## [REQUIREMENT]
With every picture left out, give the data below back exactly.

Top of DATA RECORDS

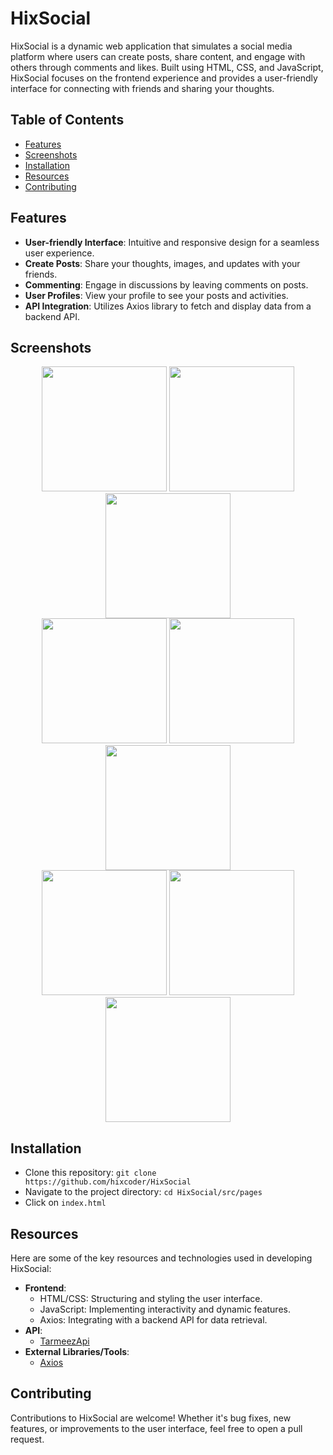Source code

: # HixSocial

HixSocial is a dynamic web application that simulates a social media platform where users can create posts, share content, and engage with others through comments and likes. Built using HTML, CSS, and JavaScript, HixSocial focuses on the frontend experience and provides a user-friendly interface for connecting with friends and sharing your thoughts.

## Table of Contents

- [Features](#features)
- [Screenshots](#screenshots)
- [Installation](#installation)
- [Resources](#resources)
- [Contributing](#contributing)

## Features

- **User-friendly Interface**: Intuitive and responsive design for a seamless user experience.
- **Create Posts**: Share your thoughts, images, and updates with your friends.
- **Commenting**: Engage in discussions by leaving comments on posts.
- **User Profiles**: View your profile to see your posts and activities.
- **API Integration**: Utilizes Axios library to fetch and display data from a backend API.

## Screenshots

<div align="center">
  <img src="github-assets/a1.png" width="200">
  <img src="github-assets/a2.png" width="200">
  <img src="github-assets/a3.png" width="200">
</div>

<div align="center">
  <img src="github-assets/a4.png" width="200">
  <img src="github-assets/a5.png" width="200">
  <img src="github-assets/a6.png" width="200">
</div>

<div align="center">
  <img src="github-assets/a7.png" width="200">
  <img src="github-assets/a8.png" width="200">
  <img src="github-assets/a9.png" width="200">
</div>

## Installation

- Clone this repository: `git clone https://github.com/hixcoder/HixSocial`
- Navigate to the project directory: `cd HixSocial/src/pages`
- Click on `index.html`

## Resources

Here are some of the key resources and technologies used in developing HixSocial:

- **Frontend**:
  - HTML/CSS: Structuring and styling the user interface.
  - JavaScript: Implementing interactivity and dynamic features.
  - Axios: Integrating with a backend API for data retrieval.
- **API**:
  - [TarmeezApi](https://documenter.getpostman.com/view/4696539/2s83zjqN3F)
- **External Libraries/Tools**:
  - [Axios](https://axios-http.com/docs/intro)

## Contributing

Contributions to HixSocial are welcome! Whether it's bug fixes, new features, or improvements to the user interface, feel free to open a pull request.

Bottom of DATA RECORDS

## [OUTPUT FOR THIS EXERCISE]
Source code

: # HixSocial

HixSocial is a dynamic web application that simulates a social media platform where users can create posts, share content, and engage with others through comments and likes. Built using HTML, CSS, and JavaScript, HixSocial focuses on the frontend experience and provides a user-friendly interface for connecting with friends and sharing your thoughts.

## Table of Contents

- [Features](#features)
- [Screenshots](#screenshots)
- [Installation](#installation)
- [Resources](#resources)
- [Contributing](#contributing)

## Features

- **User-friendly Interface**: Intuitive and responsive design for a seamless user experience.
- **Create Posts**: Share your thoughts, images, and updates with your friends.
- **Commenting**: Engage in discussions by leaving comments on posts.
- **User Profiles**: View your profile to see your posts and activities.
- **API Integration**: Utilizes Axios library to fetch and display data from a backend API.

## Screenshots

<div align="center">
  <img src="github-assets/a1.png" width="200">
  <img src="github-assets/a2.png" width="200">
  <img src="github-assets/a3.png" width="200">
</div>

<div align="center">
  <img src="github-assets/a4.png" width="200">
  <img src="github-assets/a5.png" width="200">
  <img src="github-assets/a6.png" width="200">
</div>

<div align="center">
  <img src="github-assets/a7.png" width="200">
  <img src="github-assets/a8.png" width="200">
  <img src="github-assets/a9.png" width="200">
</div>

## Installation

- Clone this repository: `git clone https://github.com/hixcoder/HixSocial`
- Navigate to the project directory: `cd HixSocial/src/pages`
- Click on `index.html`

## Resources

Here are some of the key resources and technologies used in developing HixSocial:

- **Frontend**:
  - HTML/CSS: Structuring and styling the user interface.
  - JavaScript: Implementing interactivity and dynamic features.
  - Axios: Integrating with a backend API for data retrieval.
- **API**:
  - [TarmeezApi](https://documenter.getpostman.com/view/4696539/2s83zjqN3F)
- **External Libraries/Tools**:
  - [Axios](https://axios-http.com/docs/intro)

## Contributing

Contributions to HixSocial are welcome! Whether it's bug fixes, new features, or improvements to the user interface, feel free to open a pull request.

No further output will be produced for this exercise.